INSTRUCTIONS FOR THE TASK - An exact repetition of all the entries that follow is required.

LISTED ENTRIES section start

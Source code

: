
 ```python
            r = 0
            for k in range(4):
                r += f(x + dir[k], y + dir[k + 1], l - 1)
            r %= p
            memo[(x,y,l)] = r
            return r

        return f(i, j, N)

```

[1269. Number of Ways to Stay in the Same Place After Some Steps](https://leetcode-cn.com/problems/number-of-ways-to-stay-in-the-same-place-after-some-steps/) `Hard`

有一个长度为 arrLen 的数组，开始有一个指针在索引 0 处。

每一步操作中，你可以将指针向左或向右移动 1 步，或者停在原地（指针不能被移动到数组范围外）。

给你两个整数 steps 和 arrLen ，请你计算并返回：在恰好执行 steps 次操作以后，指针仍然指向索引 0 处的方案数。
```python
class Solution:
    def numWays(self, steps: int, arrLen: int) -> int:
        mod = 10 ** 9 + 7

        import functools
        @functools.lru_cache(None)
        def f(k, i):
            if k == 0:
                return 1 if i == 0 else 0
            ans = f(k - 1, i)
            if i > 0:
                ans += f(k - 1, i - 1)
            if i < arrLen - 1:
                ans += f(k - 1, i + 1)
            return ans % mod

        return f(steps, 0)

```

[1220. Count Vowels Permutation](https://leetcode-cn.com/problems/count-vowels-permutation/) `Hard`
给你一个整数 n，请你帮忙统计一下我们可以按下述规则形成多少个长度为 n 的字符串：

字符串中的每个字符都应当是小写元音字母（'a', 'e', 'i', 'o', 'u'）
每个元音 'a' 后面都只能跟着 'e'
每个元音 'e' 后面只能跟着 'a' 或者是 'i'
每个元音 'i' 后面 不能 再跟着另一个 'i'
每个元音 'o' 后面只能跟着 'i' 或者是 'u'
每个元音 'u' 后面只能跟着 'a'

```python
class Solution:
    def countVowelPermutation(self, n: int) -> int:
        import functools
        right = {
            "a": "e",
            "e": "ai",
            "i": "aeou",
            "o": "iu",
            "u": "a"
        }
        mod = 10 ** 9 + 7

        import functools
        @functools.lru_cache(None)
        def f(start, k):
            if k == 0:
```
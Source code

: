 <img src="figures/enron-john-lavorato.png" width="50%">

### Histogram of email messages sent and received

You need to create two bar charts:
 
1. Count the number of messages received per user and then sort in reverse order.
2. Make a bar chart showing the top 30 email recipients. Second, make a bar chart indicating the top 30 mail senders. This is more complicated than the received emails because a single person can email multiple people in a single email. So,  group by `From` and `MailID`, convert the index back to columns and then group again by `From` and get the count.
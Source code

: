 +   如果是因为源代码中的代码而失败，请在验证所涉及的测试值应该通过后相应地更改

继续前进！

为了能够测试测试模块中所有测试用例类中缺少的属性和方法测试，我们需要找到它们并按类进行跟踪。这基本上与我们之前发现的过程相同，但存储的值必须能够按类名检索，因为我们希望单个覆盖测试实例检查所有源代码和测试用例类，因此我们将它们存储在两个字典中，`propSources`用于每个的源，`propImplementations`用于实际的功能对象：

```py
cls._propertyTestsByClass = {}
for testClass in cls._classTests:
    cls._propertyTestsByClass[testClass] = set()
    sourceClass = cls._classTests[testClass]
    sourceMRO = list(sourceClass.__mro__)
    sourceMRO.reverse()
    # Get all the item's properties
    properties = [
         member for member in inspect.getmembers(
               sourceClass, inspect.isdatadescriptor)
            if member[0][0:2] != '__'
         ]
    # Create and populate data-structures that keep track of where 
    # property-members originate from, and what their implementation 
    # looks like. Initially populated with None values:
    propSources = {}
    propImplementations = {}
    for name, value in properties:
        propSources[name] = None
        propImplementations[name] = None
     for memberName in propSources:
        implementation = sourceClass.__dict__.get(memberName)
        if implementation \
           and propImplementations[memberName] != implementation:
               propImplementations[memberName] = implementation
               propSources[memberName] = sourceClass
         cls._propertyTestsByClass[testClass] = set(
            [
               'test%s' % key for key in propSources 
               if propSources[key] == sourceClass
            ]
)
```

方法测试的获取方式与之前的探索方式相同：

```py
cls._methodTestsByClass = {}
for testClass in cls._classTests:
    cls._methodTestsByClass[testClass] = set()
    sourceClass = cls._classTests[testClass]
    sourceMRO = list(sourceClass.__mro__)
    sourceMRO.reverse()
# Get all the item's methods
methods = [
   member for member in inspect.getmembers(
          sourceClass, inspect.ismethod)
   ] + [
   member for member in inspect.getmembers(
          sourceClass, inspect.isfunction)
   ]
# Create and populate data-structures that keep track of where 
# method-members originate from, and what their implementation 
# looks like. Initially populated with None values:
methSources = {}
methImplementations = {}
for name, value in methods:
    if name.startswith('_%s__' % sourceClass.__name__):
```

LISTED ENTRIES section end

WRITTEN RESPONSE -
Source code

:
 ```python
            r = 0
            for k in range(4):
                r += f(x + dir[k], y + dir[k + 1], l - 1)
            r %= p
            memo[(x,y,l)] = r
            return r

        return f(i, j, N)

```

[1269. Number of Ways to Stay in the Same Place After Some Steps](https://leetcode-cn.com/problems/number-of-ways-to-stay-in-the-same-place-after-some-steps/) `Hard`

有一个长度为 arrLen 的数组，开始有一个指针在索引 0 处。

每一步操作中，你可以将指针向左或向右移动 1 步，或者停在原地（指针不能被移动到数组范围外）。

给你两个整数 steps 和 arrLen ，请你计算并返回：在恰好执行 steps 次操作以后，指针仍然指向索引 0 处的方案数。
```python
class Solution:
    def numWays(self, steps: int, arrLen: int) -> int:
        mod = 10 ** 9 + 7

        import functools
        @functools.lru_cache(None)
        def f(k, i):
            if k == 0:
                return 1 if i == 0 else 0
            ans = f(k - 1, i)
            if i > 0:
                ans += f(k - 1, i - 1)
            if i < arrLen - 1:
                ans += f(k - 1, i + 1)
            return ans % mod

        return f(steps, 0)

```

[1220. Count Vowels Permutation](https://leetcode-cn.com/problems/count-vowels-permutation/) `Hard`
给你一个整数 n，请你帮忙统计一下我们可以按下述规则形成多少个长度为 n 的字符串：

字符串中的每个字符都应当是小写元音字母（'a', 'e', 'i', 'o', 'u'）
每个元音 'a' 后面都只能跟着 'e'
每个元音 'e' 后面只能跟着 'a' 或者是 'i'
每个元音 'i' 后面 不能 再跟着另一个 'i'
每个元音 'o' 后面只能跟着 'i' 或者是 'u'
每个元音 'u' 后面只能跟着 'a'

```python
class Solution:
    def countVowelPermutation(self, n: int) -> int:
        import functools
        right = {
            "a": "e",
            "e": "ai",
            "i": "aeou",
            "o": "iu",
            "u": "a"
        }
        mod = 10 ** 9 + 7

        import functools
        @functools.lru_cache(None)
        def f(start, k):
            if k == 0:
```
Source code

: <img src="figures/enron-john-lavorato.png" width="50%">

### Histogram of email messages sent and received

You need to create two bar charts:
 
1. Count the number of messages received per user and then sort in reverse order.
2. Make a bar chart showing the top 30 email recipients. Second, make a bar chart indicating the top 30 mail senders. This is more complicated than the received emails because a single person can email multiple people in a single email. So,  group by `From` and `MailID`, convert the index back to columns and then group again by `From` and get the count.
Source code

: +   如果是因为源代码中的代码而失败，请在验证所涉及的测试值应该通过后相应地更改

继续前进！

为了能够测试测试模块中所有测试用例类中缺少的属性和方法测试，我们需要找到它们并按类进行跟踪。这基本上与我们之前发现的过程相同，但存储的值必须能够按类名检索，因为我们希望单个覆盖测试实例检查所有源代码和测试用例类，因此我们将它们存储在两个字典中，`propSources`用于每个的源，`propImplementations`用于实际的功能对象：

```py
cls._propertyTestsByClass = {}
for testClass in cls._classTests:
    cls._propertyTestsByClass[testClass] = set()
    sourceClass = cls._classTests[testClass]
    sourceMRO = list(sourceClass.__mro__)
    sourceMRO.reverse()
    # Get all the item's properties
    properties = [
         member for member in inspect.getmembers(
               sourceClass, inspect.isdatadescriptor)
            if member[0][0:2] != '__'
         ]
    # Create and populate data-structures that keep track of where 
    # property-members originate from, and what their implementation 
    # looks like. Initially populated with None values:
    propSources = {}
    propImplementations = {}
    for name, value in properties:
        propSources[name] = None
        propImplementations[name] = None
     for memberName in propSources:
        implementation = sourceClass.__dict__.get(memberName)
        if implementation \
           and propImplementations[memberName] != implementation:
               propImplementations[memberName] = implementation
               propSources[memberName] = sourceClass
         cls._propertyTestsByClass[testClass] = set(
            [
               'test%s' % key for key in propSources 
               if propSources[key] == sourceClass
            ]
)
```

方法测试的获取方式与之前的探索方式相同：

```py
cls._methodTestsByClass = {}
for testClass in cls._classTests:
    cls._methodTestsByClass[testClass] = set()
    sourceClass = cls._classTests[testClass]
    sourceMRO = list(sourceClass.__mro__)
    sourceMRO.reverse()
# Get all the item's methods
methods = [
   member for member in inspect.getmembers(
          sourceClass, inspect.ismethod)
   ] + [
   member for member in inspect.getmembers(
          sourceClass, inspect.isfunction)
   ]
# Create and populate data-structures that keep track of where 
# method-members originate from, and what their implementation 
# looks like. Initially populated with None values:
methSources = {}
methImplementations = {}
for name, value in methods:
    if name.startswith('_%s__' % sourceClass.__name__):
```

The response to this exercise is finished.